Saved data entries

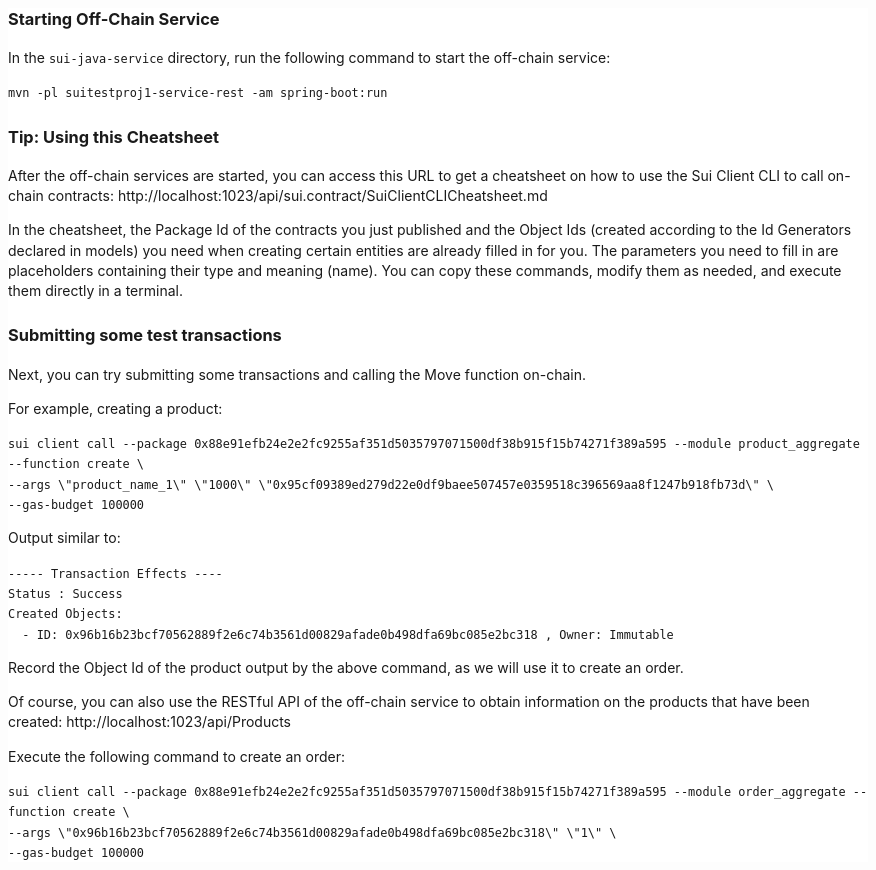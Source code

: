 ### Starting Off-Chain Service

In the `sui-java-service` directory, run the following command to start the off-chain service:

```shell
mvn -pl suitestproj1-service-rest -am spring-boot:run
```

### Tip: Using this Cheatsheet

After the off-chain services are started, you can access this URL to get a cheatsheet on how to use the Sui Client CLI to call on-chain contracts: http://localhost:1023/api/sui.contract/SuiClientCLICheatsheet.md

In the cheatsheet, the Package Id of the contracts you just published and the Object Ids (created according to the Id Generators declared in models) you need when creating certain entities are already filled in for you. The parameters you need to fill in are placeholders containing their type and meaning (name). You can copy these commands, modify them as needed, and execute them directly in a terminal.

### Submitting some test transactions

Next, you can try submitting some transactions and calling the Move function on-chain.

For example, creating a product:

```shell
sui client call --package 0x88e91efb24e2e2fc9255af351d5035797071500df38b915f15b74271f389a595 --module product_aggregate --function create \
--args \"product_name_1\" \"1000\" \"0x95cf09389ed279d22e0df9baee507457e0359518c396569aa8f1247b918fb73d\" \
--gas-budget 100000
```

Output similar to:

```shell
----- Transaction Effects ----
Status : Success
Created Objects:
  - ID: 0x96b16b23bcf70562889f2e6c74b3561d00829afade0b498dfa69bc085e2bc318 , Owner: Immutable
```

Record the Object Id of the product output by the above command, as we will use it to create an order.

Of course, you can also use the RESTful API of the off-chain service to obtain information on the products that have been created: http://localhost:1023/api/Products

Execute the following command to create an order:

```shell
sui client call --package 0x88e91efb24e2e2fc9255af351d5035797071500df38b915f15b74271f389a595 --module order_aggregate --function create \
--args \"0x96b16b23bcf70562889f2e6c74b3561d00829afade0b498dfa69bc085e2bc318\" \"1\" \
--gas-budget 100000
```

* * *

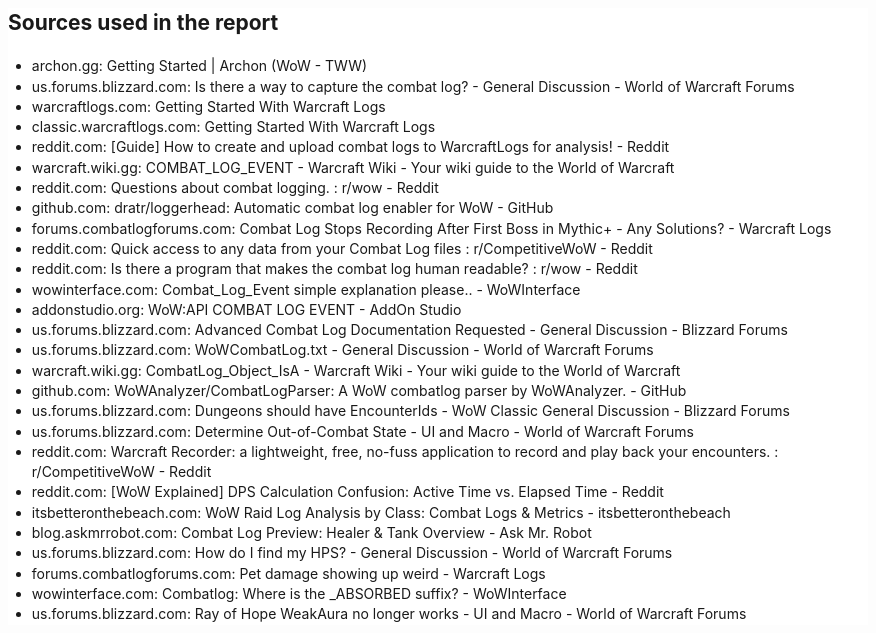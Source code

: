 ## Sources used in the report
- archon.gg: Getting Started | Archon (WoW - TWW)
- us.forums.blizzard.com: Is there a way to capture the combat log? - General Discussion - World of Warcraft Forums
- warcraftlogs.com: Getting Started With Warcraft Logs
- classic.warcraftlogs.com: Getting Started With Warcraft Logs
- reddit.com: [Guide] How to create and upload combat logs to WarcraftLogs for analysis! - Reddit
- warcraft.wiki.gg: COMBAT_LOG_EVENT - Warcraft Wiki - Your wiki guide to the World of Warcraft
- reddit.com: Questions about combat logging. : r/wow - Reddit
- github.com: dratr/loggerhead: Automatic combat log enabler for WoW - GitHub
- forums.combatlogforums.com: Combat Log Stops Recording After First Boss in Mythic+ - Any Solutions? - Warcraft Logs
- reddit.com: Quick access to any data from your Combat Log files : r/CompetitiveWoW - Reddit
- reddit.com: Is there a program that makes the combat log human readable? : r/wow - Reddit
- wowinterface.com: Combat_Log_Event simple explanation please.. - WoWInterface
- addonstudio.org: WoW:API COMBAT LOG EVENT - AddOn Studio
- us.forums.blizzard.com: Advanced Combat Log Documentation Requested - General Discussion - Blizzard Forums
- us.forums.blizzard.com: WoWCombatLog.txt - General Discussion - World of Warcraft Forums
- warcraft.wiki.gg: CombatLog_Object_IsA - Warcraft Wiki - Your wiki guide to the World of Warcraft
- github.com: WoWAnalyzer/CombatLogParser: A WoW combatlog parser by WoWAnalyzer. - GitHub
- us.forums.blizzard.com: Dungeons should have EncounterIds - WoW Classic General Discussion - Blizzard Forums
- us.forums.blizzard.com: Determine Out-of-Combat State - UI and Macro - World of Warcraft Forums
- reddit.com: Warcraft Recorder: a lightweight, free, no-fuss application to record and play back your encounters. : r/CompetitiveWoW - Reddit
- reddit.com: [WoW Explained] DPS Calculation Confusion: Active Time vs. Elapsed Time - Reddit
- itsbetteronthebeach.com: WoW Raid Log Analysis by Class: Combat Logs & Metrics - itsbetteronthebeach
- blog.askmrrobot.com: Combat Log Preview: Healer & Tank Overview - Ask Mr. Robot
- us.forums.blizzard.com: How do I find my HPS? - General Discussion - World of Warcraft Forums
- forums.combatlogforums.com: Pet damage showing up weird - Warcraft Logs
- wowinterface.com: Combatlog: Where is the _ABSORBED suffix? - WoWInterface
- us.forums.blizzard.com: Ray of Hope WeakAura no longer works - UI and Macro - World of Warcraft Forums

--

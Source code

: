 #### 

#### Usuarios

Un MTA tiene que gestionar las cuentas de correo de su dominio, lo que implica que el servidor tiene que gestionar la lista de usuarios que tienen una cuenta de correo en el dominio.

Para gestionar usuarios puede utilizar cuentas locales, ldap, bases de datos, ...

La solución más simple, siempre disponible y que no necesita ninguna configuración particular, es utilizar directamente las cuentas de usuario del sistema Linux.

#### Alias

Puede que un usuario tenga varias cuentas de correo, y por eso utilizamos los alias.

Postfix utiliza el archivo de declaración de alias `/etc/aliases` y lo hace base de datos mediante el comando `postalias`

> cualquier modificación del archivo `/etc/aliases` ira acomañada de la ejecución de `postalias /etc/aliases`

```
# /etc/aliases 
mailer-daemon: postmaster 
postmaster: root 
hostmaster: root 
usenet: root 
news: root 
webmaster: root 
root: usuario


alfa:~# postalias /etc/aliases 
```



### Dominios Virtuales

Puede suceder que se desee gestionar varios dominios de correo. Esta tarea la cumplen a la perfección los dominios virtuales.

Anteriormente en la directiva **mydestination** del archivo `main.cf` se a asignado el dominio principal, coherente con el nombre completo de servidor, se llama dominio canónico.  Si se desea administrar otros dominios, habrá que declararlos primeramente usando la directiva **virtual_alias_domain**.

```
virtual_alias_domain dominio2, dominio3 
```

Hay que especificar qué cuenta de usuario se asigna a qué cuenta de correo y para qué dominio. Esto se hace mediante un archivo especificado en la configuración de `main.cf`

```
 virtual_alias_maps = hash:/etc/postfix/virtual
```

-- INSTRUCTIONS TO FOLLOW --
Your answer should be a single number: the count of lines in the entries that contain "some".

-- ANSWER BOX --
2